Ancor più interessante è il dettaglio che esclude la possibilità di ricostruire la storia della pistola. È stato infatti scoperto che è stato raschiato via anche l'anno in cui l'arma è passata al banco di prova. Una modalità generalmente utilizzata negli ambienti criminali. E questo sembra avvalorare l'ipotesi che Preiti si sia procurato la Beretta proprio in Calabria, dove viveva da due anni, e non al mercato clandestino di Genova dove invece aveva raccontato di averla acquistata circa quattro anni fa. Nelle banche dati non è registrato alcun episodio in cui sia comparsa la stessa arma e questo impedisce di fare qualsiasi tipo di comparazione o comunque di avere qualche dato in più sulla provenienza.

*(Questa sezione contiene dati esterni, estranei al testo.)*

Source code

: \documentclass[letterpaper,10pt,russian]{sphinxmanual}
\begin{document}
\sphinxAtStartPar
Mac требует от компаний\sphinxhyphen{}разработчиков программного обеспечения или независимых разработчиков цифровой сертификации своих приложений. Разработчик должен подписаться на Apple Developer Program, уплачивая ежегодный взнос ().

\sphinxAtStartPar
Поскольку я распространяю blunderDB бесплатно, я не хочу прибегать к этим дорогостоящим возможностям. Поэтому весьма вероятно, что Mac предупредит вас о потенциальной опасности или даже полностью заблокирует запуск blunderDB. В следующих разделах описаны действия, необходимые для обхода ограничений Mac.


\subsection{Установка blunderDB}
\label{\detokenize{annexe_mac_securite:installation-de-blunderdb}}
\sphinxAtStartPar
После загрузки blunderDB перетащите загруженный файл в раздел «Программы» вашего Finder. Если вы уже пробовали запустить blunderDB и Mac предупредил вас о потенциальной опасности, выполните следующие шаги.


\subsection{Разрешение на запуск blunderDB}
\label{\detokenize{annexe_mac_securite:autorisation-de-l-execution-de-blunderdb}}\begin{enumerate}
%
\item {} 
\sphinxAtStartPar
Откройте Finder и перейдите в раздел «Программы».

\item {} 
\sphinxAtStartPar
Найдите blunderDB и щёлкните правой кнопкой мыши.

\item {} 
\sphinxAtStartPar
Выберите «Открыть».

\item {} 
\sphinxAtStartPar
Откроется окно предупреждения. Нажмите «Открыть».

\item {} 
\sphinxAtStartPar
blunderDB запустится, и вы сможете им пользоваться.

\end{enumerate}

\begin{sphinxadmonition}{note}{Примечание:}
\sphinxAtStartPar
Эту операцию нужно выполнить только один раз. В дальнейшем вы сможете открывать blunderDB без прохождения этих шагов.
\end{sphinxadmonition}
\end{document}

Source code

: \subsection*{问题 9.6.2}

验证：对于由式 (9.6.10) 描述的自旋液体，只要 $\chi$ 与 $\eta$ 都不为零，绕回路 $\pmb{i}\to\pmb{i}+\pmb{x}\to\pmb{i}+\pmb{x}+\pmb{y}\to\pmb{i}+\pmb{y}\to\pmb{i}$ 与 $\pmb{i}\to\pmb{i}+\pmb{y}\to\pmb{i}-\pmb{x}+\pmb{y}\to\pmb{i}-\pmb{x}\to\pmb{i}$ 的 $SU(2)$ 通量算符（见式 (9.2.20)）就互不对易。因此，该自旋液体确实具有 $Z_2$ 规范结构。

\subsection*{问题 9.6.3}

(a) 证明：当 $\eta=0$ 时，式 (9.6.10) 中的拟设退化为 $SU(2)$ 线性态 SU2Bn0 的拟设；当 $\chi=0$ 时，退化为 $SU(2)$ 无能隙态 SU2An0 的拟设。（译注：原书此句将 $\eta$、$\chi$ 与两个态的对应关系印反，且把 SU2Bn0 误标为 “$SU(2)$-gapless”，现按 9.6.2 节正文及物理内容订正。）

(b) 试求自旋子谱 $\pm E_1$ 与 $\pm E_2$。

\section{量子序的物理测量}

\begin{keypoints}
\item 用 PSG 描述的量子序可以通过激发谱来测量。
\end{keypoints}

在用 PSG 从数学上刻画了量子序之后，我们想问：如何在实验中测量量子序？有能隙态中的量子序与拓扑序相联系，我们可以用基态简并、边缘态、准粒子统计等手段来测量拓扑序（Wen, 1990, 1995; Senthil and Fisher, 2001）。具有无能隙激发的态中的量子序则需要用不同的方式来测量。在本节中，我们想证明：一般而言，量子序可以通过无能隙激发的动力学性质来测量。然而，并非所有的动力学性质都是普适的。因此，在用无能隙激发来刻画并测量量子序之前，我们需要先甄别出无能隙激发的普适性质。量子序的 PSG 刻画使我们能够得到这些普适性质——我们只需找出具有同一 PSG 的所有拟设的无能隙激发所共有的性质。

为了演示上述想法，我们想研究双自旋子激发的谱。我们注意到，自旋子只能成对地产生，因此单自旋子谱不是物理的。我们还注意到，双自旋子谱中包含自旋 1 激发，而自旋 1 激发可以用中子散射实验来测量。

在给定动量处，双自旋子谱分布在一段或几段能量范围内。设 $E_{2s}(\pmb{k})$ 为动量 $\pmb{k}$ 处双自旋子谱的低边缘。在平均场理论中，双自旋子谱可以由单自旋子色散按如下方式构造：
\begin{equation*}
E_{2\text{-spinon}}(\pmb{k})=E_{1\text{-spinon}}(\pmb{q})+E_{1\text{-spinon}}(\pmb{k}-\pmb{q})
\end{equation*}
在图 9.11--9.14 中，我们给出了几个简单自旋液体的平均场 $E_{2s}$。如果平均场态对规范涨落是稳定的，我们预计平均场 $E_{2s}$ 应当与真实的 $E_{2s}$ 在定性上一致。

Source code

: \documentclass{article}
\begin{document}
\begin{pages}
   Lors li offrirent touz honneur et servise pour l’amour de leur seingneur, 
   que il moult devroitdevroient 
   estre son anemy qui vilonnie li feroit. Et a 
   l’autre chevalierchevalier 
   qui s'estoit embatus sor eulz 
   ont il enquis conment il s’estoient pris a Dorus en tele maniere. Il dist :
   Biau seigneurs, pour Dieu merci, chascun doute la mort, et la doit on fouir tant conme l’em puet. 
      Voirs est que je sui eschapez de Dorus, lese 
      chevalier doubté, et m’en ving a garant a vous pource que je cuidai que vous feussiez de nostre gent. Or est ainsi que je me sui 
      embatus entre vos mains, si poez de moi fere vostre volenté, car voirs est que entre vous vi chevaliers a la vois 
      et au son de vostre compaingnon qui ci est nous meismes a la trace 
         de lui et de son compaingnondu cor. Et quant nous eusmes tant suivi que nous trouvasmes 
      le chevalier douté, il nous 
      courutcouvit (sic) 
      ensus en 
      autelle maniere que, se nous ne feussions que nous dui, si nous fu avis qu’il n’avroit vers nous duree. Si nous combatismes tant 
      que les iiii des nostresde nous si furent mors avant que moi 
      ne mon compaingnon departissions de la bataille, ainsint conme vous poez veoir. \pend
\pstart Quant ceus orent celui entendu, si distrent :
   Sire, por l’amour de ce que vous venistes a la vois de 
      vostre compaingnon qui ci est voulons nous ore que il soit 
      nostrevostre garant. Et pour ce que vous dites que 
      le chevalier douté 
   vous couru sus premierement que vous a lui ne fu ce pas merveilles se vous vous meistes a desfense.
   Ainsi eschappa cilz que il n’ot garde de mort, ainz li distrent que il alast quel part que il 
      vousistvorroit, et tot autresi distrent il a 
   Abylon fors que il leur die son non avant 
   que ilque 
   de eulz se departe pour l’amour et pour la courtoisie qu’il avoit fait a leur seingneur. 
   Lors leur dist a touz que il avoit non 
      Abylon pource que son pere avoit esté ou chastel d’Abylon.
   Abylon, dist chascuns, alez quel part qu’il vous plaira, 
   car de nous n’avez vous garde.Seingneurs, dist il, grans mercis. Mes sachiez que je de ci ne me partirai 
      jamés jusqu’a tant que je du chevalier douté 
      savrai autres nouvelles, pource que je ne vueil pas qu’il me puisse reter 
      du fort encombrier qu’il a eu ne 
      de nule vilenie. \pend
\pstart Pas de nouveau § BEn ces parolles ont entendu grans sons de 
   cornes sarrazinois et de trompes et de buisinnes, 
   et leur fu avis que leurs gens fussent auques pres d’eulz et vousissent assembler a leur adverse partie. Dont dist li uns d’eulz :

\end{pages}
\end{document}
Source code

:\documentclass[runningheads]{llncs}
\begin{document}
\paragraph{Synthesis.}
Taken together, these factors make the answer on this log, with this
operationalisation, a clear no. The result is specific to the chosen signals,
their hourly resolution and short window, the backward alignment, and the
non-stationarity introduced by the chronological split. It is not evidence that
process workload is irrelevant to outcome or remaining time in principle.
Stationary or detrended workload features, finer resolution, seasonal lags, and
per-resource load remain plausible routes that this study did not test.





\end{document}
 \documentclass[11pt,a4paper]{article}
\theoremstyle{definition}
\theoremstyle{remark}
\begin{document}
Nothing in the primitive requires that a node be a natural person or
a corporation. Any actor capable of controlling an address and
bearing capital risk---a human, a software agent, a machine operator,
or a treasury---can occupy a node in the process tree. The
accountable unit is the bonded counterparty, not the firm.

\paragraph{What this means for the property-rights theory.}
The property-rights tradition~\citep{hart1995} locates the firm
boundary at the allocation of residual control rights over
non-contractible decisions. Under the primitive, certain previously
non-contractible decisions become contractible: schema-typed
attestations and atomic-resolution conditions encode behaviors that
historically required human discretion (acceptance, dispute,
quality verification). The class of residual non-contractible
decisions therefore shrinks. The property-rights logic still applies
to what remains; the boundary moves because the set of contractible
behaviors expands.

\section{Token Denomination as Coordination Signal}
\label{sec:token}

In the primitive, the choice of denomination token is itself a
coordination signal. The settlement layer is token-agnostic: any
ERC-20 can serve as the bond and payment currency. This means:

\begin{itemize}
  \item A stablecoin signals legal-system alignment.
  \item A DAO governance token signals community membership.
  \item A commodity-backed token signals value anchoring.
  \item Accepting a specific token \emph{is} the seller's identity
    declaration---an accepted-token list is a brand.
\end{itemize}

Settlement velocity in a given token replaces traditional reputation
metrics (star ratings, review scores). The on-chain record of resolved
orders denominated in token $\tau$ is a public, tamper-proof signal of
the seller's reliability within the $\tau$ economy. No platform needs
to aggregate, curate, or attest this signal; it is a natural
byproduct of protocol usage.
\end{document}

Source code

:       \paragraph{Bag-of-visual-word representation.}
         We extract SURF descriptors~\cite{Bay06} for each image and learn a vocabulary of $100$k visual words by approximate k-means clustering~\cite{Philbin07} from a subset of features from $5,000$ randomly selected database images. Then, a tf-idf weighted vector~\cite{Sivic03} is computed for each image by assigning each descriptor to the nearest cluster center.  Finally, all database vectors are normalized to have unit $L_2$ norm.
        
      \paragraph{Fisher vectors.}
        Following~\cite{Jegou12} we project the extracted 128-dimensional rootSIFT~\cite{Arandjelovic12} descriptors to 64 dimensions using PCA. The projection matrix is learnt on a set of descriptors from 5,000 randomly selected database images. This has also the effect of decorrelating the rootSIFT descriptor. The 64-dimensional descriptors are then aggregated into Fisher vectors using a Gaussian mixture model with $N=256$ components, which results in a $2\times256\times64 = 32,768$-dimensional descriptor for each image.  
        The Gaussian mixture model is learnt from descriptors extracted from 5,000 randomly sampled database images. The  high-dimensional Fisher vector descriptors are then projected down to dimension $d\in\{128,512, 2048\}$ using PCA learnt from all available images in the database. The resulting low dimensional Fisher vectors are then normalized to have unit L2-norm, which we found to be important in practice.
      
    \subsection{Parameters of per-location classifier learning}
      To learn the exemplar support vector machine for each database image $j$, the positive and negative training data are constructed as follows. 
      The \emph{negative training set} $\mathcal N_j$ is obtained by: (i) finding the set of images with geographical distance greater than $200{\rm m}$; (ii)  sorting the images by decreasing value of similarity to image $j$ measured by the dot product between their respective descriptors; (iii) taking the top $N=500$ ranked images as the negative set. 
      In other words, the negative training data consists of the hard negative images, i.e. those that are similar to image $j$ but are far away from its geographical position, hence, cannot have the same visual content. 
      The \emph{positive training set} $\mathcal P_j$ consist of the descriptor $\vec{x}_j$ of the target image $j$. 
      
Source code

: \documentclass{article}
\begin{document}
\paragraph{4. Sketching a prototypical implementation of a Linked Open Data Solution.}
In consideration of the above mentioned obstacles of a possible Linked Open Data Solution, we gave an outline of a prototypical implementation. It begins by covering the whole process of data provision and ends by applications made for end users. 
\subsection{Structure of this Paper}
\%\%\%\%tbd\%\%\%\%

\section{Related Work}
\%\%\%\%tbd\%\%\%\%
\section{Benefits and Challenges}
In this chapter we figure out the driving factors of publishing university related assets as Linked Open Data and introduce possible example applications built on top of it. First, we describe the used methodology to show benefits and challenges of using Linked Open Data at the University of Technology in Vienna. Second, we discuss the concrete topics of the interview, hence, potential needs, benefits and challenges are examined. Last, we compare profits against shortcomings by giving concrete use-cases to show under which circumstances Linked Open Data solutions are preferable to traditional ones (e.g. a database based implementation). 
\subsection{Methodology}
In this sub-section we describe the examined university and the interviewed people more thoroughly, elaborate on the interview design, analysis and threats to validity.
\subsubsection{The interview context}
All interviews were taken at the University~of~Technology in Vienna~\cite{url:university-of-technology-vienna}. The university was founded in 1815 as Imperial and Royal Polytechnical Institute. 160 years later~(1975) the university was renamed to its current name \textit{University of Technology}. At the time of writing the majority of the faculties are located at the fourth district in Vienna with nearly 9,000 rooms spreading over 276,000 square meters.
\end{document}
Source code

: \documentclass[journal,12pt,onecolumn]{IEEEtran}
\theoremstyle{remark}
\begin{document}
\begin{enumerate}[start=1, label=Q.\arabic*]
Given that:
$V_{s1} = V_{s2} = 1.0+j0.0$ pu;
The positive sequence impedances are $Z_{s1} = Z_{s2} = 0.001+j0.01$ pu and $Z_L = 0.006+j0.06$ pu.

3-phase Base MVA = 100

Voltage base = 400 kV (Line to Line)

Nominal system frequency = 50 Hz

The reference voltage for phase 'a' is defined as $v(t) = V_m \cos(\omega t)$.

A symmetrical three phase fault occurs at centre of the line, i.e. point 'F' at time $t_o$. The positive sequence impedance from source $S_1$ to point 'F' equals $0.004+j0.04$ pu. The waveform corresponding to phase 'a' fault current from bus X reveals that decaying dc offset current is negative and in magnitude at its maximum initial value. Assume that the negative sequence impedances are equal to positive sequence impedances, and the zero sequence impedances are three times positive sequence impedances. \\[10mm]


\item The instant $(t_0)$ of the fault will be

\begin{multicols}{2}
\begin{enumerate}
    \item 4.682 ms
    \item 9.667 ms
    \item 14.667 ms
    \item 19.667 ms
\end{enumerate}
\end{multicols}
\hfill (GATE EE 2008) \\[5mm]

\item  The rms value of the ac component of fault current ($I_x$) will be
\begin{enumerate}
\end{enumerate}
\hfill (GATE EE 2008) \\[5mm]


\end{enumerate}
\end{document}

Il cellulare «muto». Anche il telefonino utilizzato da Preiti ma intestato a un cittadino dello Sri Lanka, non ha fornito elementi utili su eventuali complici, ma dimostra ulteriormente la meticolosità nella preparazione dell'agguato avvalorando la possibilità che le fasi cruciali siano state studiate da un professionista. Il cellulare è rimasto infatti «muto» nei due giorni precedenti l'attentato e l'esame dei tabulati degli ultimi due anni non ha fatto emergere alcun nome interessante. Possibile che, pur vivendo a Rosarno, Preiti non abbia parlato con nessuno dei suoi concittadini? Possibile che una persona capace di comprare una pistola al mercato clandestino, come lui stesso ha dichiarato, non abbia poi avuto altri contatti strani o sospetti? L'ipotesi è che in realtà quel telefono fosse «dedicato», cioè utilizzato soltanto in maniera pulita proprio per non lasciare altre tracce.
L'obiettivo istituzionale. Era stato l'esame dei filmati a confermare l'intenzione di Preiti di uccidere uno dei carabinieri e non, come aveva inizialmente sostenuto «un politico perché loro stanno bene e la gente muore di fame». Le testimonianze raccolte in queste settimane hanno confermato che cercò per ben due volte di entrare in piazza Colonna attraverso i varchi vigilati dalla polizia senza riuscire. Passare attraverso il terzo era la sua ultima possibilità per arrivare a Palazzo Chigi. Quando è stato fermato si è messo in posizione di tiro e ha fatto fuoco, determinato a colpire alla testa proprio l'uomo che indossava la divisa dell'Arma.